Start of Data provided

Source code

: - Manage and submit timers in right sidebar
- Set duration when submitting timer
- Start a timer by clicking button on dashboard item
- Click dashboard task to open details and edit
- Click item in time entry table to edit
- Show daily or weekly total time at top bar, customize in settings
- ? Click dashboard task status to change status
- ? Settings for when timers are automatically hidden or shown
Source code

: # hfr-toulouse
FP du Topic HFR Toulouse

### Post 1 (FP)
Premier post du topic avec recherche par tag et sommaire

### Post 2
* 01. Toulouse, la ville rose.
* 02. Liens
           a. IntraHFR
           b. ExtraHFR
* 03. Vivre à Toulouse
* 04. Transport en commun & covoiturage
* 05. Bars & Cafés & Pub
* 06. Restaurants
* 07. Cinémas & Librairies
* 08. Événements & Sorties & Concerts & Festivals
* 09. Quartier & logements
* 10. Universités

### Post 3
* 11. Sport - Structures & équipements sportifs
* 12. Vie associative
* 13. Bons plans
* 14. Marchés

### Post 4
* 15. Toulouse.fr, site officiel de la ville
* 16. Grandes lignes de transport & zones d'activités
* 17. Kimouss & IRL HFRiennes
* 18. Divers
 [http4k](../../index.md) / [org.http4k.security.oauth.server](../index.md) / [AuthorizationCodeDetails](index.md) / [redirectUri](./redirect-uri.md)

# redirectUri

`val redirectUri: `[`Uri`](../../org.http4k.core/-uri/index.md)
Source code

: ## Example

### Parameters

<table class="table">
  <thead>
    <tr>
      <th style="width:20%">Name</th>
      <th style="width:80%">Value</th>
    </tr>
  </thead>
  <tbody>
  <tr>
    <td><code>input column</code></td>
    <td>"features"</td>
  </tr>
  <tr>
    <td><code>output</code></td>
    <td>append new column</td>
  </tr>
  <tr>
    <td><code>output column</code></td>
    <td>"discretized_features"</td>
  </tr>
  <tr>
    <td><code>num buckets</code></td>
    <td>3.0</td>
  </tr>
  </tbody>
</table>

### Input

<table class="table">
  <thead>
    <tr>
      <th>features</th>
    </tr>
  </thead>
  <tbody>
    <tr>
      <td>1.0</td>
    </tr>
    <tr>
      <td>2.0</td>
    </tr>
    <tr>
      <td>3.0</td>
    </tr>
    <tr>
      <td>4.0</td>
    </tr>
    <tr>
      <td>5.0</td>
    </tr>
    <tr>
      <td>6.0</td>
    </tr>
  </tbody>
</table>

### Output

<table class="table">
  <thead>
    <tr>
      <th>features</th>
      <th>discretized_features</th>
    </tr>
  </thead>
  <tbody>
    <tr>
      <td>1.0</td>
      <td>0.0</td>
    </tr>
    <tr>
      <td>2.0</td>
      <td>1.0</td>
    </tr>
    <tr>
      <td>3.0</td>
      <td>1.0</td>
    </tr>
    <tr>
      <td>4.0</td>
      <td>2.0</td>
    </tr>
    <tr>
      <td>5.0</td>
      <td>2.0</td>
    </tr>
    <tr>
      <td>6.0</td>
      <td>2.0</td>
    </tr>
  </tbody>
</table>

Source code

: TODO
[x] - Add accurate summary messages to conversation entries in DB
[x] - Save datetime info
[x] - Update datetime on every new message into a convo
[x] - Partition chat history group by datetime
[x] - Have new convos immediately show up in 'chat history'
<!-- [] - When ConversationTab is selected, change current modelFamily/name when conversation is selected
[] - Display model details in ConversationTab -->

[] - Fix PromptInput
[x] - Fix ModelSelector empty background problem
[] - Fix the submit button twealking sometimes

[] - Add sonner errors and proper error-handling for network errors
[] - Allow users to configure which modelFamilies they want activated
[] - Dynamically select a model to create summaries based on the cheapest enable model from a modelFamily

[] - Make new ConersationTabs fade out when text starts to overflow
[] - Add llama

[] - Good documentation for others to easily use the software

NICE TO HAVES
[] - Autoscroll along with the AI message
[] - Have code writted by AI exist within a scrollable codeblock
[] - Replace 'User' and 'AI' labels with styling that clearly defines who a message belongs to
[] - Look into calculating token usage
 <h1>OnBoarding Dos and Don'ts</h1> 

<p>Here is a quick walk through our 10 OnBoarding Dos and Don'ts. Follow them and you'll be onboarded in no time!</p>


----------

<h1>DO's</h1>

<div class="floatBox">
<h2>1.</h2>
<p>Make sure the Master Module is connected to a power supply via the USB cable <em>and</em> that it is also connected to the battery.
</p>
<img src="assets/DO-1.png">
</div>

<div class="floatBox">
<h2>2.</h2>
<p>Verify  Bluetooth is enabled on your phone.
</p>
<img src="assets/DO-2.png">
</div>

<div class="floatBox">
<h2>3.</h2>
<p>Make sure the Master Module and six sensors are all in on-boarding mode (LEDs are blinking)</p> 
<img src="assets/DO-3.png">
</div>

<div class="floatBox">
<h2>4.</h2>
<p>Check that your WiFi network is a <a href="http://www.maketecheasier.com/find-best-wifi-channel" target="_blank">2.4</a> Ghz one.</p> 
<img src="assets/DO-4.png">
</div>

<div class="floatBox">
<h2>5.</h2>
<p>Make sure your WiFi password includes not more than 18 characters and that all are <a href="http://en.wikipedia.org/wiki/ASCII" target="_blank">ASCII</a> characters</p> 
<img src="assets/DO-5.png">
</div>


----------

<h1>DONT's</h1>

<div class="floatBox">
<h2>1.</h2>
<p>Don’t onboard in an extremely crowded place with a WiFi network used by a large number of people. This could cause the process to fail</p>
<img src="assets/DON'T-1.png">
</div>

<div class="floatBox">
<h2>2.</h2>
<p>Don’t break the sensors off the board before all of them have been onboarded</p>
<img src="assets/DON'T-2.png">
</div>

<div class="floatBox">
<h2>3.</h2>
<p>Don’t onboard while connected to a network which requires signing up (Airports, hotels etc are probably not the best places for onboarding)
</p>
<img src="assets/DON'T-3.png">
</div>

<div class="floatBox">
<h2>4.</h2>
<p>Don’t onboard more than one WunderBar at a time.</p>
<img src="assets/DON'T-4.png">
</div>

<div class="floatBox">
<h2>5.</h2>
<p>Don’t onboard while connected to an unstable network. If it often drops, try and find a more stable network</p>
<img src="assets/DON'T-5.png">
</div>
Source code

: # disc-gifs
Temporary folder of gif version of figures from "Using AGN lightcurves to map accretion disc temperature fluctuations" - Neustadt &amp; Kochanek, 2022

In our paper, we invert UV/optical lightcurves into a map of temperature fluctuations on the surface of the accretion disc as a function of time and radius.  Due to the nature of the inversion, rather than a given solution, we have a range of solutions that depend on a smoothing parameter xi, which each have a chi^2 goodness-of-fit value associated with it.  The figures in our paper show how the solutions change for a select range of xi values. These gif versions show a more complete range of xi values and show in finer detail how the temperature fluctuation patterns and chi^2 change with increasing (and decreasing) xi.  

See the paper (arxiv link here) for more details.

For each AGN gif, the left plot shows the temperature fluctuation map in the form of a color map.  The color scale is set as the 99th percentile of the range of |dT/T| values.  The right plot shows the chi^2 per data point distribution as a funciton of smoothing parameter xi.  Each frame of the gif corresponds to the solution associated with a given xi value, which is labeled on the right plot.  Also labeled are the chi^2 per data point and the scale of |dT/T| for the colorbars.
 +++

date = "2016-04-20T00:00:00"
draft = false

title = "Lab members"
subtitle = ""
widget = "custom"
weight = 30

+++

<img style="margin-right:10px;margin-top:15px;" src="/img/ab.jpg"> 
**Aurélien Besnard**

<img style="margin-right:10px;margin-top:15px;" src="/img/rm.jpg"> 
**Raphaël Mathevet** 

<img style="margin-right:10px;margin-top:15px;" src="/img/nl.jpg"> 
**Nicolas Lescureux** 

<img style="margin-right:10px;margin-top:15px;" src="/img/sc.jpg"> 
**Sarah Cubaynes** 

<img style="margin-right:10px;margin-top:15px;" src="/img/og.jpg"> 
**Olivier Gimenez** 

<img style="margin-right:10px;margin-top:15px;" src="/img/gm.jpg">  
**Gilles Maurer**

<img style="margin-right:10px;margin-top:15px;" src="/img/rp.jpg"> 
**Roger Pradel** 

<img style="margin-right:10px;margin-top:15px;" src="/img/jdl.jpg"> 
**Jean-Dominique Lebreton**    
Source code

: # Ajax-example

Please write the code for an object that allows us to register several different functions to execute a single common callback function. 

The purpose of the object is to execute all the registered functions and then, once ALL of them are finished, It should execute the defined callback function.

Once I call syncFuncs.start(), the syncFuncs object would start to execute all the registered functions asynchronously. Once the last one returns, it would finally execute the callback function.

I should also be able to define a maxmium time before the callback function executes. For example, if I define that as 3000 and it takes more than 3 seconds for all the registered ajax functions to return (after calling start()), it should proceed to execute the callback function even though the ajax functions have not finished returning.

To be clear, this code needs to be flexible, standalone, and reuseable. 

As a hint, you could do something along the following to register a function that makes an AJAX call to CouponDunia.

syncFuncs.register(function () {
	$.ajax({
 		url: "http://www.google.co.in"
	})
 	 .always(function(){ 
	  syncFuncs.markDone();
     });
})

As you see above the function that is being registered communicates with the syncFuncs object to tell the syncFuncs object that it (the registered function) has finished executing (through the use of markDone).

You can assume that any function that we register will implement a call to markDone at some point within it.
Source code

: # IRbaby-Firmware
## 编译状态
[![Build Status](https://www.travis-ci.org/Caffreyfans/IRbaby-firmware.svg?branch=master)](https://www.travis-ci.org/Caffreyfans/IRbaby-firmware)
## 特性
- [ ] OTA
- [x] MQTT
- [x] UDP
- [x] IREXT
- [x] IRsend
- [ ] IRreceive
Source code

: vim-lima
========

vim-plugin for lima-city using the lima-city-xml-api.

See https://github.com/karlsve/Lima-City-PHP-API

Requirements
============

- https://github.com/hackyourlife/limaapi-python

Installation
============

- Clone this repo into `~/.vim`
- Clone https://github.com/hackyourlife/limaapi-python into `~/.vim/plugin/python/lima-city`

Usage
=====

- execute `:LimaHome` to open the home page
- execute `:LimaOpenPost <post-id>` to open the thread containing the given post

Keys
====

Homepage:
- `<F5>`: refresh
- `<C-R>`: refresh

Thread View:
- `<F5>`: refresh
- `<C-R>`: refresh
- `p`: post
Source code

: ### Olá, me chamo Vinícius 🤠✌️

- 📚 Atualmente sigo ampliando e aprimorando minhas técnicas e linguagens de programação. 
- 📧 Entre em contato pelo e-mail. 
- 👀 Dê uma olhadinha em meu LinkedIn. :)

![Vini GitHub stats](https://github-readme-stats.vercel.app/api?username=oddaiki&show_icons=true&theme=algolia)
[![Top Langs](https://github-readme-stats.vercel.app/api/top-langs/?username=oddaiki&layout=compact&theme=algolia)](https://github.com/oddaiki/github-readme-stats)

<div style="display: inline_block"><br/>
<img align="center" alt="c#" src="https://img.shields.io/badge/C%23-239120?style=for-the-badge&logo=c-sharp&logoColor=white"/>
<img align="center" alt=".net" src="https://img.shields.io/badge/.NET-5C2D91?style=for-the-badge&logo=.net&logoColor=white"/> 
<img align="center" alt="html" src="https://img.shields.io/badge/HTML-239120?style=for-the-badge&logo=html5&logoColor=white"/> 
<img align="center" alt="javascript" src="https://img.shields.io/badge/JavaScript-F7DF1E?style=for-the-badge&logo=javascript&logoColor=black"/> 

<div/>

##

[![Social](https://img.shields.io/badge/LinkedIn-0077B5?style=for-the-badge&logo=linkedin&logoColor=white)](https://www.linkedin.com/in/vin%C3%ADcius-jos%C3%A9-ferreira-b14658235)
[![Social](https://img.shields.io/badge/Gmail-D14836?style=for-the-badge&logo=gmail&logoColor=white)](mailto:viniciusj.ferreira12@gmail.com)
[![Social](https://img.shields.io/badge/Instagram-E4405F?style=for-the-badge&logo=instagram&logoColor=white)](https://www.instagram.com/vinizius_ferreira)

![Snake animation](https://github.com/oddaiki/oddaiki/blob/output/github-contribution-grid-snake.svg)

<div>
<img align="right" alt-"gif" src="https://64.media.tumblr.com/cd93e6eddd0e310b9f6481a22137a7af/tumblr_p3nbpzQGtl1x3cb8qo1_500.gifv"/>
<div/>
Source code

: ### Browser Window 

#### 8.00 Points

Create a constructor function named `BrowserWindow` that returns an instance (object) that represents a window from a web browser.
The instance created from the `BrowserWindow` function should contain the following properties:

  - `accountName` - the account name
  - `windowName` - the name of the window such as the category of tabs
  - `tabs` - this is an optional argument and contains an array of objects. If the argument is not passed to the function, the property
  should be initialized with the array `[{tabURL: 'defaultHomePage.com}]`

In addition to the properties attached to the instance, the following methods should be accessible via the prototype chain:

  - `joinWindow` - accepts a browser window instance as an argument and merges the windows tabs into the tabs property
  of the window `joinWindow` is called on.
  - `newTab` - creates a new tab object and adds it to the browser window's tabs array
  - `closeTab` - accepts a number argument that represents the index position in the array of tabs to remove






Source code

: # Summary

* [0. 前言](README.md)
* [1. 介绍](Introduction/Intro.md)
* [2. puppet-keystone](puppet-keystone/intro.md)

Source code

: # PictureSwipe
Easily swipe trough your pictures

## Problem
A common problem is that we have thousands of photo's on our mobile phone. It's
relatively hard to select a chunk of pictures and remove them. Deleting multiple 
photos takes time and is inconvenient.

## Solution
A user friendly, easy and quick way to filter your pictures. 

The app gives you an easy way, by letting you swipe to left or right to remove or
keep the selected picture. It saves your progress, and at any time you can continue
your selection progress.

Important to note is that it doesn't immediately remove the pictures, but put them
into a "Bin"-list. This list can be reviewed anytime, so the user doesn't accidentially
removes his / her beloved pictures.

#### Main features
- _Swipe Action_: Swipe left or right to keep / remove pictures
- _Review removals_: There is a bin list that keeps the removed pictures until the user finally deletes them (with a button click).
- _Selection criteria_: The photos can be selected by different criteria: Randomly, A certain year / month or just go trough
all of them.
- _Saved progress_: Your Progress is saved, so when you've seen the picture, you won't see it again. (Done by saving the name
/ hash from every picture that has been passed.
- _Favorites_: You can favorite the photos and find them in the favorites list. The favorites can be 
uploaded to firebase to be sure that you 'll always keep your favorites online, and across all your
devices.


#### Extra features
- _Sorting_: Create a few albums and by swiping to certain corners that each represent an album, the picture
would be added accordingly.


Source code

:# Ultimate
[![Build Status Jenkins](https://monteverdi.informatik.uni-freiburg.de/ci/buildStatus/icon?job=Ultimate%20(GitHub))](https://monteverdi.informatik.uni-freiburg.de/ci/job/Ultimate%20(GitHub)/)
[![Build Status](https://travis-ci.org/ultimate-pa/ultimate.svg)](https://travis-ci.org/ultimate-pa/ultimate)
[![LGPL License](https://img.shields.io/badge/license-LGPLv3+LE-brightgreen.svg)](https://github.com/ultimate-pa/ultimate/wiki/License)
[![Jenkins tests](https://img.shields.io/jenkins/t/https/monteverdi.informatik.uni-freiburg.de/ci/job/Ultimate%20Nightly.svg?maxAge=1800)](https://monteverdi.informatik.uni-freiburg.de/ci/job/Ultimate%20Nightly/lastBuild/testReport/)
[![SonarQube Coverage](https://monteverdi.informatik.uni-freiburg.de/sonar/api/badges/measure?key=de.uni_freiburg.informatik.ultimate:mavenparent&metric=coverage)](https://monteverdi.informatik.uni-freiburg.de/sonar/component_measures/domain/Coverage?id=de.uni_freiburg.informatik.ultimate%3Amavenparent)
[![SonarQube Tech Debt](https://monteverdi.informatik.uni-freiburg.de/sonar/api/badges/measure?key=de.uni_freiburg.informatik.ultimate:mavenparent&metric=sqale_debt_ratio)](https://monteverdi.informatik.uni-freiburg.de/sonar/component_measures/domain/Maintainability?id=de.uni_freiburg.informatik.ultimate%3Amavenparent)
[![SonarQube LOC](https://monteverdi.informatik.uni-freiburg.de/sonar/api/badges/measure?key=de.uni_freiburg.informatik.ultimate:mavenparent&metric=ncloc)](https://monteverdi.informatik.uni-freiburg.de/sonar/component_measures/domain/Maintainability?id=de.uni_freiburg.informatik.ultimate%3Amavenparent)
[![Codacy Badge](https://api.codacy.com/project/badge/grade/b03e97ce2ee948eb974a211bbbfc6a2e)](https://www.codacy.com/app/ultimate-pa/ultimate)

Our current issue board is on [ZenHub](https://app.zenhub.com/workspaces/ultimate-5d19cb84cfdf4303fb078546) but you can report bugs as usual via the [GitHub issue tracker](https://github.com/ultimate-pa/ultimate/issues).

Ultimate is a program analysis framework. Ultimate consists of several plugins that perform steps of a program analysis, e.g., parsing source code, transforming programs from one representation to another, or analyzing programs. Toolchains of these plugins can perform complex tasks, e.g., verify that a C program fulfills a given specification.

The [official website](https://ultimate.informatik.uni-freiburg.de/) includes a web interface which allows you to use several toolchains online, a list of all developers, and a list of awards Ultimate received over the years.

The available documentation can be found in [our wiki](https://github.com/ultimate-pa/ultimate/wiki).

End of Data provided

• What you will do:
Every line of the listing that includes the word "connected" must be copied.

• Solution:
<p>Make sure the Master Module is connected to a power supply via the USB cable <em>and</em> that it is also connected to the battery.
<p>Don’t onboard while connected to a network which requires signing up (Airports, hotels etc are probably not the best places for onboarding)
<p>Don’t onboard while connected to an unstable network. If it often drops, try and find a more stable network</p>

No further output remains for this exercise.